## About this task:
Check every line of the data below for the string "manage", and copy the ones that hold it.

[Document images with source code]
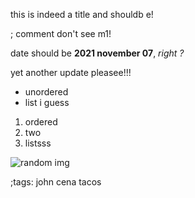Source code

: this is indeed a title and shouldb e!

; comment don't see m1!

date should be **2021 november 07**, *right ?*

yet another update pleasee!!!

- unordered
- list i guess

1. ordered
2. two
3. listsss


![random img](https://duckduckgo.com/i/68213c58.jpg)

;tags: john cena tacos
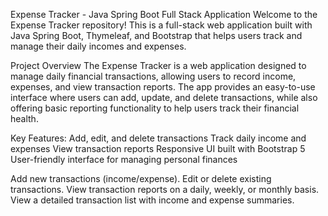 Expense Tracker - Java Spring Boot Full Stack Application
Welcome to the Expense Tracker repository! This is a full-stack web application built with Java Spring Boot, Thymeleaf, and Bootstrap that helps users track and manage their daily incomes and expenses.

Project Overview
The Expense Tracker is a web application designed to manage daily financial transactions, allowing users to record income, expenses, and view transaction reports. The app provides an easy-to-use interface where users can add, update, and delete transactions, while also offering basic reporting functionality to help users track their financial health.

Key Features:
Add, edit, and delete transactions
Track daily income and expenses
View transaction reports
Responsive UI built with Bootstrap 5
User-friendly interface for managing personal finances


Add new transactions (income/expense).
Edit or delete existing transactions.
View transaction reports on a daily, weekly, or monthly basis.
View a detailed transaction list with income and expense summaries.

## Answer for this exercise:
Welcome to the Expense Tracker repository! This is a full-stack web application built with Java Spring Boot, Thymeleaf, and Bootstrap that helps users track and manage their daily incomes and expenses.
The Expense Tracker is a web application designed to manage daily financial transactions, allowing users to record income, expenses, and view transaction reports. The app provides an easy-to-use interface where users can add, update, and delete transactions, while also offering basic reporting functionality to help users track their financial health.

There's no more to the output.